Several copies of the book are on display, opened to pages that juxtapose such rhyming photos as “Open/Closed”; a rectangular cavern portal that reveals sky beyond (verso); and a stone-framed doorway blocked by a pile of rocks (recto). Leedham didn’t restrict himself to a single format, though. The show also includes photo-based scrolls, an extremely horizontal “accordion book” and multiple 3D “tunnel books” that allow the viewer to gaze past outer images to view partly concealed inner ones.
Leedham doesn’t identify his photos’ locations, but language sometimes offers a clue: Two tunnel books feature signs in Thai and Japanese, respectively. The Japanese text is next to a set of rail-car windows behind which the photographer has inserted sweeping outdoor scenes. Exterior becomes interior — or verso becomes recto — in Leedham’s wittily jumbled tableaux.
Matt Leedham: Recto/Verso, A Pandemic in Codex Through Oct. 2 at Multiple Exposures Gallery, Torpedo Factory, 105 N. Union St., Alexandria.
Parts of Elizabeth Casqueiro’s pictures are loose and fluid, splotched and drippy. Yet viewers of her Athenaeum show might well guess, correctly, that the Portugal-born local artist trained as an architect. Casqueiro’s creations include crisp, straight lines and clean, rectangular blocks, and some incorporate precise renderings of classical buildings or land-use plans. This architectonic quality makes them compatible with the work of the venue’s other current featured artist, Jean Sausele-Knodt, whose 3D wall sculptures have been reviewed in this column previously.
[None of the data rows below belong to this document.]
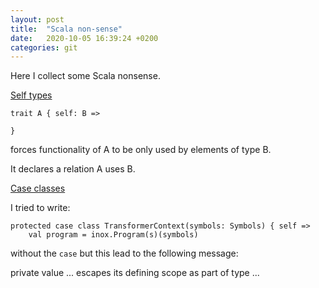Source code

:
 ```yaml
---
layout: post
title:  "Scala non-sense"
date:   2020-10-05 16:39:24 +0200
categories: git
---
```


Here I collect some Scala nonsense. 

[Self types][self-types]

```
trait A { self: B => 

}
```

forces functionality of A to be only used by elements of type B. 

It declares a relation A uses B. 

[Case classes][case-classes]

I tried to write:

```
protected case class TransformerContext(symbols: Symbols) { self =>
    val program = inox.Program(s)(symbols)
```

without the `case` but this lead to the following message:

private value ... escapes its defining scope as part of type ...

[self-types]: https://docs.scala-lang.org/tour/self-types.html
[case-classes]: https://docs.scala-lang.org/overviews/scala-book/case-classes.html
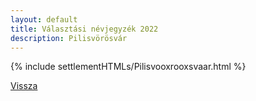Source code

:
 ```yaml
---
layout: default
title: Választási névjegyzék 2022
description: Pilisvörösvár
---
```


{% include settlementHTMLs/Pilisvooxrooxsvaar.html %}

[Vissza](../)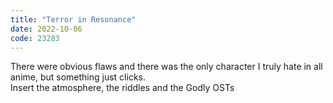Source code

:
 ```yaml
---
title: "Terror in Resonance"
date: 2022-10-06
code: 23283
---
```

There were obvious flaws and there was the only character I truly hate in all anime, but something just clicks.\
Insert the atmosphere, the riddles and the Godly OSTs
Casqueiro’s style pits soft vs. hard, line vs. color and paint vs. ink. Bright hues dominate, yet there are also stark black forms and areas of neutral gray and tan. Flowers often appear, sometimes painted but often outlined as carefully as in a botanical guidebook. Floral forms can also occur in more decorative schemes, echoing fabric or wallpaper designs.
On balance, the painting-drawings are more calculated than intuitive, yet the first impression they give is quite the opposite. Close observation takes the eye from color to form, and into compositions that are more intricate than they initially seem. In a sense, Casqueiro’s pictures are like buildings, revealing details as they’re entered and traversed.
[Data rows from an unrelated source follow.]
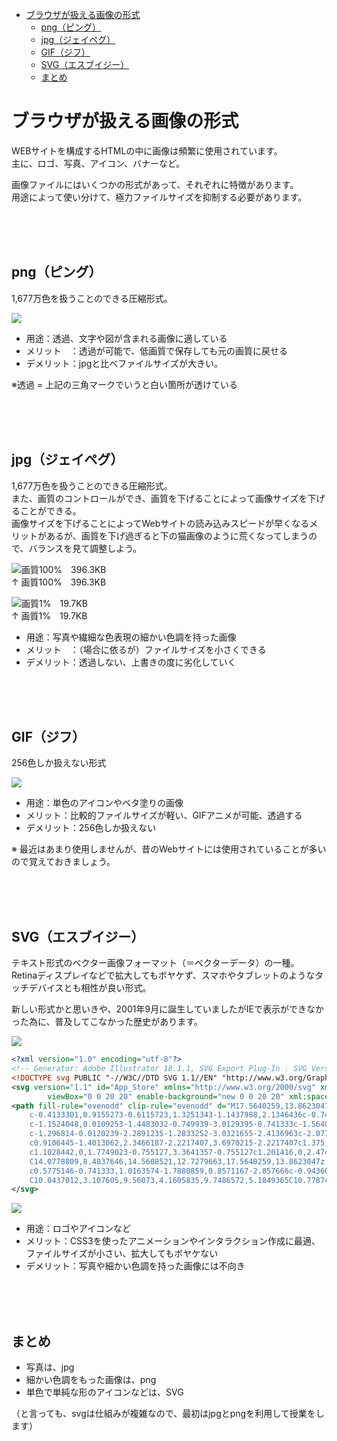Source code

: - [ブラウザが扱える画像の形式](#ブラウザが扱える画像の形式)
  - [png（ピング）](#pngピング)
  - [jpg（ジェイペグ）](#jpgジェイペグ)
  - [GIF（ジフ）](#gifジフ)
  - [SVG（エスブイジー）](#svgエスブイジー)
  - [まとめ](#まとめ)


# ブラウザが扱える画像の形式

WEBサイトを構成するHTMLの中に画像は頻繁に使用されています。  
主に、ロゴ、写真、アイコン、バナーなど。


画像ファイルにはいくつかの形式があって、それぞれに特徴があります。  
用途によって使い分けて、極力ファイルサイズを抑制する必要があります。

<br><br><br>

## png（ピング）

1,677万色を扱うことのできる圧縮形式。


![](https://laro.jp/lesson/images/lesson-html-pngjpgsvg1.png)

- 用途：透過、文字や図が含まれる画像に適している
- メリット　：透過が可能で、低画質で保存しても元の画質に戻せる
- デメリット：jpgと比べファイルサイズが大きい。

※透過 = 上記の三角マークでいうと白い箇所が透けている

<br><br><br>

## jpg（ジェイペグ）

1,677万色を扱うことのできる圧縮形式。  
また、画質のコントロールができ、画質を下げることによって画像サイズを下げることができる。  
画像サイズを下げることによってWebサイトの読み込みスピードが早くなるメリットがあるが、画質を下げ過ぎると下の猫画像のように荒くなってしまうので、バランスを見て調整しよう。


![画質100%　396.3KB](https://laro.jp/lesson/images/lesson-html-pngjpgsvg2.jpg)  
↑ 画質100%　396.3KB

![画質1%　19.7KB](https://laro.jp/lesson/images/lesson-html-pngjpgsvg3.jpg)  
↑ 画質1%　19.7KB

- 用途：写真や繊細な色表現の細かい色調を持った画像
- メリット　：（場合に依るが）ファイルサイズを小さくできる
- デメリット：透過しない、上書きの度に劣化していく

<br><br><br>

## GIF（ジフ）

256色しか扱えない形式

![](https://laro.jp/lesson/images/lesson-html-pngjpgsvg4.png)


- 用途：単色のアイコンやベタ塗りの画像
- メリット：比較的ファイルサイズが軽い、GIFアニメが可能、透過する
- デメリット：256色しか扱えない

※ 最近はあまり使用しませんが、昔のWebサイトには使用されていることが多いので覚えておきましょう。

<br><br><br>

## SVG（エスブイジー）

テキスト形式のベクター画像フォーマット（＝ベクターデータ）の一種。  
Retinaディスプレイなどで拡大してもボヤケず、スマホやタブレットのようなタッチデバイスとも相性が良い形式。

新しい形式かと思いきや、2001年9月に誕生していましたがIEで表示ができなかった為に、普及してこなかった歴史があります。



![](https://laro.jp/lesson/images/lesson-html-pngjpgsvg5.png)



```xml
<?xml version="1.0" encoding="utf-8"?>
<!-- Generator: Adobe Illustrator 18.1.1, SVG Export Plug-In . SVG Version: 6.00 Build 0)  -->
<!DOCTYPE svg PUBLIC "-//W3C//DTD SVG 1.1//EN" "http://www.w3.org/Graphics/SVG/1.1/DTD/svg11.dtd">
<svg version="1.1" id="App_Store" xmlns="http://www.w3.org/2000/svg" xmlns:xlink="http://www.w3.org/1999/xlink" x="0px" y="0px"
        viewBox="0 0 20 20" enable-background="new 0 0 20 20" xml:space="preserve">
<path fill-rule="evenodd" clip-rule="evenodd" d="M17.5640259,13.8623047
    c-0.4133301,0.9155273-0.6115723,1.3251343-1.1437988,2.1346436c-0.7424927,1.1303711-1.7894897,2.5380249-3.086853,2.5500488
    c-1.1524048,0.0109253-1.4483032-0.749939-3.0129395-0.741333c-1.5640259,0.008606-1.8909302,0.755127-3.0438843,0.7442017
    c-1.296814-0.0120239-2.2891235-1.2833252-3.0321655-2.4136963c-2.0770874-3.1607666-2.2941895-6.8709106-1.0131836-8.8428955
    c0.9106445-1.4013062,2.3466187-2.2217407,3.6970215-2.2217407c1.375,0,2.239502,0.7539673,3.3761597,0.7539673
    c1.1028442,0,1.7749023-0.755127,3.3641357-0.755127c1.201416,0,2.4744263,0.6542969,3.3816528,1.7846069
    C14.0778809,8.4837646,14.5608521,12.7279663,17.5640259,13.8623047z M12.4625244,3.8076782
    c0.5775146-0.741333,1.0163574-1.7880859,0.8571167-2.857666c-0.9436035,0.0653076-2.0470581,0.6651611-2.6912842,1.4477539
    C10.0437012,3.107605,9.56073,4.1605835,9.7486572,5.1849365C10.7787476,5.2164917,11.8443604,4.6011963,12.4625244,3.8076782z"/>
</svg>
```


![](https://laro.jp/lesson/images/lesson-html-pngjpgsvg6.svg)



- 用途：ロゴやアイコンなど
- メリット：CSS3を使ったアニメーションやインタラクション作成に最適、ファイルサイズが小さい、拡大してもボヤケない
- デメリット：写真や細かい色調を持った画像には不向き

<br><br><br>

## まとめ


- 写真は、jpg
- 細かい色調をもった画像は、png
- 単色で単純な形のアイコンなどは、SVG

（と言っても、svgは仕組みが複雑なので、最初はjpgとpngを利用して授業をします）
Elizabeth Casqueiro Through Oct. 2 at the Athenaeum, 201 Prince St., Alexandria.
In separate local group shows, the Korean-born, U.S.-based artists WonJung Choi and Ahree Song explore the idea of transformation. Choi took the top award in this year’s Trawick Prize, whose winners are featured in a Gallery B exhibition. Song is one of three artists featured in the Korean Cultural Center’s technology-themed “True and False.”
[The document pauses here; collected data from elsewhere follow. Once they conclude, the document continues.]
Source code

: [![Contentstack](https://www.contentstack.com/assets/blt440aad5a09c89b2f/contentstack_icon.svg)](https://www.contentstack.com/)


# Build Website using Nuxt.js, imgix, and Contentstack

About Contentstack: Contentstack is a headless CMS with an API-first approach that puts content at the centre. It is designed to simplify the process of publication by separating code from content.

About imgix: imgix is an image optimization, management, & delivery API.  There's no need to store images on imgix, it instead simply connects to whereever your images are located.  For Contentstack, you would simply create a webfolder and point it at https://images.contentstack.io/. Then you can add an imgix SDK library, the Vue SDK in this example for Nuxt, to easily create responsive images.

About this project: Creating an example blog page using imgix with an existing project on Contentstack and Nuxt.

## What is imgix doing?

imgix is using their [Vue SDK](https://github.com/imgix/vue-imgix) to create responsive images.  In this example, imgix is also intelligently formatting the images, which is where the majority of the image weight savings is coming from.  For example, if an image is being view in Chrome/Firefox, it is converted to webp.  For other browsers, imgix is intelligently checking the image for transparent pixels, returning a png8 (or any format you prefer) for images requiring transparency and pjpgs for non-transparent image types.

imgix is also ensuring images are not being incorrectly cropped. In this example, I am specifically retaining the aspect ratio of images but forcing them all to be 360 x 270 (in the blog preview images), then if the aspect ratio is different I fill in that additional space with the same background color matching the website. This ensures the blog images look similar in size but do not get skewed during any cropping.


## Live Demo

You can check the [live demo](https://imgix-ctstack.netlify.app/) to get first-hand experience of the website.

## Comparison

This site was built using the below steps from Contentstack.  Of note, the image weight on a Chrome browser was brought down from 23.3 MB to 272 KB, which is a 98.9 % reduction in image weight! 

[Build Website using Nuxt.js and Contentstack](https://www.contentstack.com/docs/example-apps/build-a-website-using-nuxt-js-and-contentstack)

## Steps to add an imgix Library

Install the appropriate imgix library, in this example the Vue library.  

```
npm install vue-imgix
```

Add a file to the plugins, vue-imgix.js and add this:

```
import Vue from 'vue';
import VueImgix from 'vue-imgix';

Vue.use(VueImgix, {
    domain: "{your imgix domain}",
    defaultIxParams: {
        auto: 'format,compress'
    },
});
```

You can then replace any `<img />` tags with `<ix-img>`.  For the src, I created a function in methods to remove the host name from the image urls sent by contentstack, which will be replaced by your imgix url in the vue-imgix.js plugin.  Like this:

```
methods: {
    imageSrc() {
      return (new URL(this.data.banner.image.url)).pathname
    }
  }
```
Choi’s prints and drawings are something of an art-history — or art-prehistory — joke. She devised a genealogical chart that imagines the offspring of two artifacts, unearthed in what is now Germany, that have been dated to 35,000 to 40,000 years old: the “lion-human” and the “Venus of Hohle Fels.” Choi supposes that the mating of the angular lion-human and the bulbous Venus would have gradually led to people who look more like contemporary humans. In this scenario, mutation leads to normality.
Song doesn’t have to guess what her evolutionary experiment would yield. Her “Contained Time” is a red bell pepper coated with urethane primer, an industrial waterproofing material, and allowed to decay. Isolated from air, the vegetable liquefied, yet retained its shape and color. The result is a plastic replica of a pepper that is, also, an actual pepper. “Contained Time” is as bright and shapely as a piece of pop art, and yet offers an eerie commentary on science’s ability to denature organic objects.
The Trawick Prize: Bethesda Contemporary Art Awards Through Oct. 2 at Gallery B, 7700 Wisconsin Ave., #E, Bethesda.
True or False Through Oct. 3 at the Korean Cultural Center, 2370 Massachusetts Ave. NW.